AHC:Change to Calendar

How do we change the calendar so that by 2011, the date of the year used in international commerce (and in majority usage) is not 2011. I'm putting this in the before 1900 since despite the multitudes of Science Fiction writers trying to use the first atomic explosion as year zero, nothing close has come out.

Other than slight differences in the change over from Julian to Gregorian and the slightly more accurate Soviet Calendar (from 1 out of 4 century years w/leap day to 2 out of 9), the only calendars that I believe have seen signficant usage in Europe since 1500 are the French Revolution Calendar which was actually gotten rid of by Napoleon and the various non-Christian Religious Calendars (Jewish (AM), Islamic (AH)).

Do we have to go back far enough to eliminate Christianity as the dominant religion in Europe (loss at the Battle of Tours, etc.) or remove a significant part of European population with Black Plague ("The Years of Rice and Salt")?

Alternately for after 1900, any chance of a 3rd Reich Victory causing an Anno Reich notation?
 

Arrix85

Donor
A difference of a few years would be determined if the monk that set the birth of Jesus Christ since the foundations of Rome ( set at 753 years) wouldn't have made a mistake. There are different estimates, but we could be in 2015 or even 2019.

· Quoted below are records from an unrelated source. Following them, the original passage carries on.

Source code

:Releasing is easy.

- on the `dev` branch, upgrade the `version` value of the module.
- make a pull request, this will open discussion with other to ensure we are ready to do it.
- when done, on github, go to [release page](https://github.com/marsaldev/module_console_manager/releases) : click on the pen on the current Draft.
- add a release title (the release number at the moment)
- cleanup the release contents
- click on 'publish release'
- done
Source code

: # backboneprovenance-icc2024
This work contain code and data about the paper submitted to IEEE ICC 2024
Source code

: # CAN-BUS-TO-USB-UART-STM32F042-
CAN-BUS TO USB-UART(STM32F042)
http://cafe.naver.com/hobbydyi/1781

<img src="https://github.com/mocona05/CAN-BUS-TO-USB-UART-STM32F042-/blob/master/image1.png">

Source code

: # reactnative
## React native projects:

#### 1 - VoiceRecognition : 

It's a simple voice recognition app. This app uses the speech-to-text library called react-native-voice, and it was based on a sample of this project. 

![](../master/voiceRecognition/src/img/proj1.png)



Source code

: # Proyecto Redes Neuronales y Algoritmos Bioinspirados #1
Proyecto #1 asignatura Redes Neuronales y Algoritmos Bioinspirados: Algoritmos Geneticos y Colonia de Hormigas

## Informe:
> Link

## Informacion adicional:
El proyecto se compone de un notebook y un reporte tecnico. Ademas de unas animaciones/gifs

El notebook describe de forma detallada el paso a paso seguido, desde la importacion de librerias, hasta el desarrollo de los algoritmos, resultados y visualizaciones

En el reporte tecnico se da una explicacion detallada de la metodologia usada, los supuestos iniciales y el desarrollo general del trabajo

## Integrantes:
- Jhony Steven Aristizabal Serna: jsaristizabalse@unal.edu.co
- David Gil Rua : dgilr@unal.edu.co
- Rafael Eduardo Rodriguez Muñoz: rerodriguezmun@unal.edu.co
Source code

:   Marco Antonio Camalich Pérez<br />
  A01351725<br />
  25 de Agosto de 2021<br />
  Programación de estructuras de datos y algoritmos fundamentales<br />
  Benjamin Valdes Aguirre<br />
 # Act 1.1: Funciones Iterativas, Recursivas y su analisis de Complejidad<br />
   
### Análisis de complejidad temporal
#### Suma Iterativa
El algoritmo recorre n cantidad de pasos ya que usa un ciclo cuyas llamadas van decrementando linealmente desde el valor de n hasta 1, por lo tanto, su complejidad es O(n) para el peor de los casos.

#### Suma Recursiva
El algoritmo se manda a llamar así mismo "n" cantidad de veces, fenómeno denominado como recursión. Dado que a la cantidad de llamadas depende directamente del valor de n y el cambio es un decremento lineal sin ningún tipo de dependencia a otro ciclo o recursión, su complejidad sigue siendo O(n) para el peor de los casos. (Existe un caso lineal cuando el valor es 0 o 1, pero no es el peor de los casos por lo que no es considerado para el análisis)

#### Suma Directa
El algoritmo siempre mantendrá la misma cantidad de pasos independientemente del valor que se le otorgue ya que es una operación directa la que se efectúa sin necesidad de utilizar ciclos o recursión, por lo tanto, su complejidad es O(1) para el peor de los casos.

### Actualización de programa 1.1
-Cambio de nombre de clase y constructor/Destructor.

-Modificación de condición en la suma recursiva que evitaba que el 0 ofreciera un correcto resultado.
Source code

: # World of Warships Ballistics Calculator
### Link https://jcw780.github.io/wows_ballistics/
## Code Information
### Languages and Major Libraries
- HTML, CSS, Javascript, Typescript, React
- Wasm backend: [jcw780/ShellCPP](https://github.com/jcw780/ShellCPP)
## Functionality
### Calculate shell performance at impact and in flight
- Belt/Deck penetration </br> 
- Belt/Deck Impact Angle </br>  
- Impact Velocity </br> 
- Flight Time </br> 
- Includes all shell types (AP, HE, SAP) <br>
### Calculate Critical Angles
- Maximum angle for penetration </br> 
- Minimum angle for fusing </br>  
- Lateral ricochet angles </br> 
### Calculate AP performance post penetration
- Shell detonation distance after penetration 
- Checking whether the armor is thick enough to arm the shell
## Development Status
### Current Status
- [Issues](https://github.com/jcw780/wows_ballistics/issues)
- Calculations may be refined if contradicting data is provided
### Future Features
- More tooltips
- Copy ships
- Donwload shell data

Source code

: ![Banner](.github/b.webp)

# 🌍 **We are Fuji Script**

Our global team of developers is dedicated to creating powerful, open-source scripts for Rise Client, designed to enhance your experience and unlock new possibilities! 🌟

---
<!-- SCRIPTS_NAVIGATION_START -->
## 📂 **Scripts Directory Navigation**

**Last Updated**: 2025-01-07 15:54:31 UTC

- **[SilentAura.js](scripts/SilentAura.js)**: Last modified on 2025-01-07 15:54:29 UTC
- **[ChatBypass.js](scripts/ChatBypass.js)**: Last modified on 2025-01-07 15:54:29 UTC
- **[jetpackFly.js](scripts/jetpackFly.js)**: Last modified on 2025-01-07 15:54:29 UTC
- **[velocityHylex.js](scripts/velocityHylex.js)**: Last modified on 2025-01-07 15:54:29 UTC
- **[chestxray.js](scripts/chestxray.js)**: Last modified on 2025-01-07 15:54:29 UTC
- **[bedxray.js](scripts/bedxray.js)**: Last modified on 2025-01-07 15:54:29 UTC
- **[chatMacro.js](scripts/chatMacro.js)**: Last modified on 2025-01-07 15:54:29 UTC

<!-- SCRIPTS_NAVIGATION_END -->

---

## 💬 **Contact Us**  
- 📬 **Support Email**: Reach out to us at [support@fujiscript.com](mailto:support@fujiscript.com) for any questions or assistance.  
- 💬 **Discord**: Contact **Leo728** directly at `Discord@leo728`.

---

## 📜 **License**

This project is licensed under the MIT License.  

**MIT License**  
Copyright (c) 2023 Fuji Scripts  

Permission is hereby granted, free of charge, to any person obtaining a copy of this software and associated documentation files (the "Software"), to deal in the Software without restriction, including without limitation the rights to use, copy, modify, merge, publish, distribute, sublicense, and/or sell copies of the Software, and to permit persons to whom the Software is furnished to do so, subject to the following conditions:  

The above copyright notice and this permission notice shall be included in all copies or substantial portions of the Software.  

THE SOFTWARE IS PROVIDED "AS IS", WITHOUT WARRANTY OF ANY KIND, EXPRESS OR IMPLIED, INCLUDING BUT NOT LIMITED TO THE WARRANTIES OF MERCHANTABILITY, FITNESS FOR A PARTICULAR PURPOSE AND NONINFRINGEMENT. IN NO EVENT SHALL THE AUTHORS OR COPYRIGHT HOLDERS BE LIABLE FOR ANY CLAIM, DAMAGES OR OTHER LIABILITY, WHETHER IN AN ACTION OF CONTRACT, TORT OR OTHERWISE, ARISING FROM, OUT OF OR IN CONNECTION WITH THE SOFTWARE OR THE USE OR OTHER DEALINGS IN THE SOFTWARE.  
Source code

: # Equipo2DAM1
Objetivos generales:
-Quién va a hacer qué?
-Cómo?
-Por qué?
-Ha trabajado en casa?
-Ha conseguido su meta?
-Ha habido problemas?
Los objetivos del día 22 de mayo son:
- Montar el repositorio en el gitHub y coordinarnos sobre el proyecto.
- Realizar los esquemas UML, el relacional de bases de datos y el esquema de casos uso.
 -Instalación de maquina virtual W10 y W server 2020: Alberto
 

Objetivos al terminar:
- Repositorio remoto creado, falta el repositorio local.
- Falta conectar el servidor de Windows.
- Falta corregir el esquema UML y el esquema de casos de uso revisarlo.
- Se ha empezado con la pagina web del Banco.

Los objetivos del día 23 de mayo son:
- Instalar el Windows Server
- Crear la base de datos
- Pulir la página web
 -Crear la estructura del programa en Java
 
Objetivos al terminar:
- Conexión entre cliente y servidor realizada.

Other than that you have to get rid of Christianity. If Rome didn't fall and there was no Christianity we would count the years since its foundation.
 
Would it be possible for Christians to adopt the Jewish calender?

Possible, sure, but not very likely. Honestly I think the French Revolutionary calendar has more chances. Unless you mean a Julian calendar, but counting years since Anno Mundi (Creation) instead of Anno Domini (Incarnation). It was common in several areas of Oriental christianity, including IIRC Russia, for centuries.
However, Anno Domini was not necessarily bound to be the dominant convention among Christians. Copts use the Martyrs Era that starts from the persecutions of Diocletian. I think that other Oriental Christians use still the Seleucid Era and i'm sure they did for a long time. And even in Europe, Christians preferred the AUC to the Anno Domini standard for some centuries. IIRC, Anno Domini started becoming really widespread only after the seventh century.
Also, it is possible that the date of the Resurrection would be chosen instead of the birth of Jesus. Some people in middle ages actually did that way.
Otherwise, you just need to have the West not as the dominant cultural sphere in latest centuries. Have Industrial Revolutions happen in China, Muslim countries or India before, and those lands leading globalization, and the Anno Domini might be a widespread local convention like the AH is OTL instead of the world standard.